Provided records Block Start
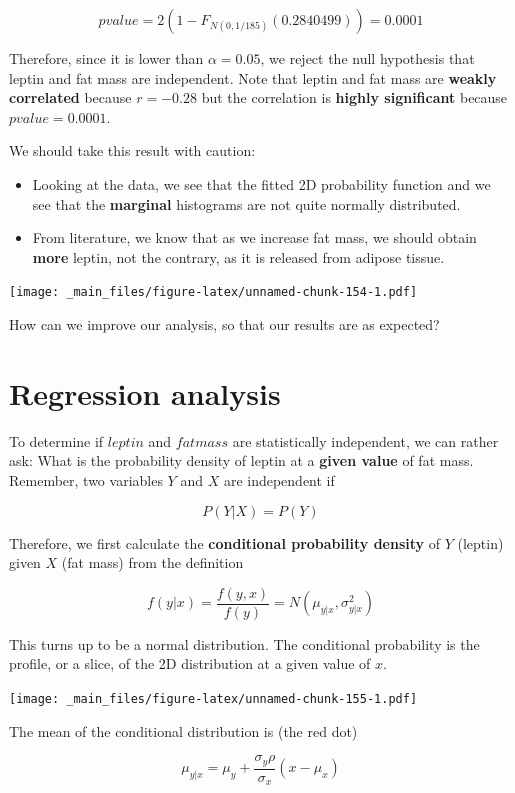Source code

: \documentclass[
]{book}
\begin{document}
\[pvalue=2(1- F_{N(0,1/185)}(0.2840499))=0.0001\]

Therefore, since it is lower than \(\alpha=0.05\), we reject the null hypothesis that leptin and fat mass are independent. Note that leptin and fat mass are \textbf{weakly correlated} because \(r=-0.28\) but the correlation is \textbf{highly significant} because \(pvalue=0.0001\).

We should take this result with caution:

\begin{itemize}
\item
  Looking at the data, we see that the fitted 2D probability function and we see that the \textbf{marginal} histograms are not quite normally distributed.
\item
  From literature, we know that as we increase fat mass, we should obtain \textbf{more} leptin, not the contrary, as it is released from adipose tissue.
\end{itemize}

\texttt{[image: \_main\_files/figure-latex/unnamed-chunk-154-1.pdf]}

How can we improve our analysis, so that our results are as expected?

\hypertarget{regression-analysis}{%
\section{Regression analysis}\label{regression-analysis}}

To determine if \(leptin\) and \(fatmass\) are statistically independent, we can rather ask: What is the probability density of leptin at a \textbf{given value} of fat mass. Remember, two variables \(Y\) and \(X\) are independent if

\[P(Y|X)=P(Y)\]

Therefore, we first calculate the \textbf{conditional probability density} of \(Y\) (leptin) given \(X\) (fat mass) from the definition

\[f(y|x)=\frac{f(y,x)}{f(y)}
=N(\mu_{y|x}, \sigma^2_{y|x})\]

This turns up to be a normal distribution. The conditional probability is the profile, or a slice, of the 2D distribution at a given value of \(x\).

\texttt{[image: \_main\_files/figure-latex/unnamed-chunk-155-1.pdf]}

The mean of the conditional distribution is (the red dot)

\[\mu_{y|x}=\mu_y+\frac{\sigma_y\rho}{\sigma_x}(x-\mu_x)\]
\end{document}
Provided records Block End
Provided records Block Start
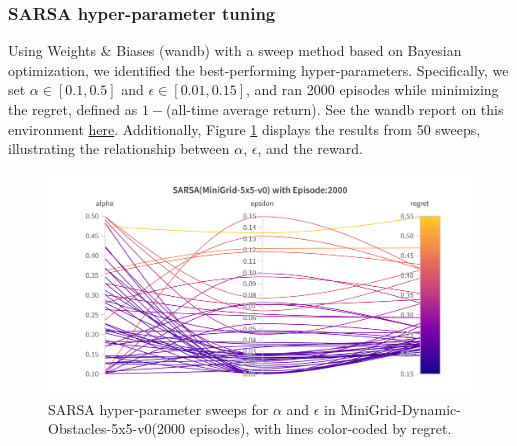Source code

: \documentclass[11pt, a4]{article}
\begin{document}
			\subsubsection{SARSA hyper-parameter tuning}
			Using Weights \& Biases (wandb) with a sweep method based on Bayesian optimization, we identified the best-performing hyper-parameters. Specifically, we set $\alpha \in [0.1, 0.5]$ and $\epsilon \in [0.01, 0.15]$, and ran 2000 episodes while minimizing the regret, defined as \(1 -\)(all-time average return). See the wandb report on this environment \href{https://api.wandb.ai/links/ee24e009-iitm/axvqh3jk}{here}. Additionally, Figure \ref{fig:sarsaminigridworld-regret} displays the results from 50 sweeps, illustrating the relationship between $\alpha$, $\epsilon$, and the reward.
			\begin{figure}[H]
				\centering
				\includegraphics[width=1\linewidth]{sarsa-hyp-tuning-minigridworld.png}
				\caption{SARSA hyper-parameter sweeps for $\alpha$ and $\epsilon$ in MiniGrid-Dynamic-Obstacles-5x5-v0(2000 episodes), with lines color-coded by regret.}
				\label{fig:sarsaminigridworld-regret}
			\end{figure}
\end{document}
Provided records Block End
Provided records Block Start
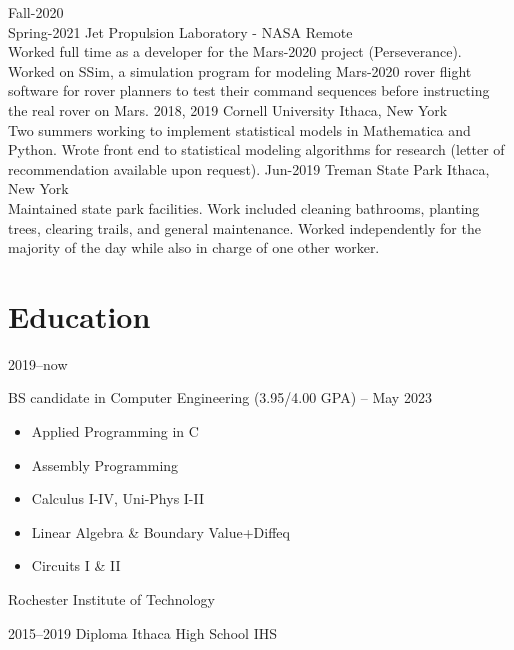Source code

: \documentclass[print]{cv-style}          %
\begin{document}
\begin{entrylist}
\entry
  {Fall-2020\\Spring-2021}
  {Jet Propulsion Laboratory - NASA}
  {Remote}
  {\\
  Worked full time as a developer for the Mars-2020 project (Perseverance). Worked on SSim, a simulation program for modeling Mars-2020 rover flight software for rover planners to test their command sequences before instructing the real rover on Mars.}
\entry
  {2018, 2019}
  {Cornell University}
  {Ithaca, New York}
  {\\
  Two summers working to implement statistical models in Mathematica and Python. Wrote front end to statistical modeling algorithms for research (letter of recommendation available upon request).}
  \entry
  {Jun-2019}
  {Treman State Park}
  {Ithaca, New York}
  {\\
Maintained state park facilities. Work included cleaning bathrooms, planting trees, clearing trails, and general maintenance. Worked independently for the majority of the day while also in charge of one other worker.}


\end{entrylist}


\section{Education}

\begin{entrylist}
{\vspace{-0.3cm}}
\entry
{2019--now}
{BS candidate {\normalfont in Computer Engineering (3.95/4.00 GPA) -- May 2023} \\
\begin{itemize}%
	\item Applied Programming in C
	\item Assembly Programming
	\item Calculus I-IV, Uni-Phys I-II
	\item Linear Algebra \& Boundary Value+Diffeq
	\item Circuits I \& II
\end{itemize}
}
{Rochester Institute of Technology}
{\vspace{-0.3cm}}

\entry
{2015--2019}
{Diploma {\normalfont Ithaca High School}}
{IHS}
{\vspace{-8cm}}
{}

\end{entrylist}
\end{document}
Provided records Block End
- [Activity]
Copy every single line of the material above that holds "should".

- [Answer for this exercise]
We should take this result with caution:
  From literature, we know that as we increase fat mass, we should obtain \textbf{more} leptin, not the contrary, as it is released from adipose tissue.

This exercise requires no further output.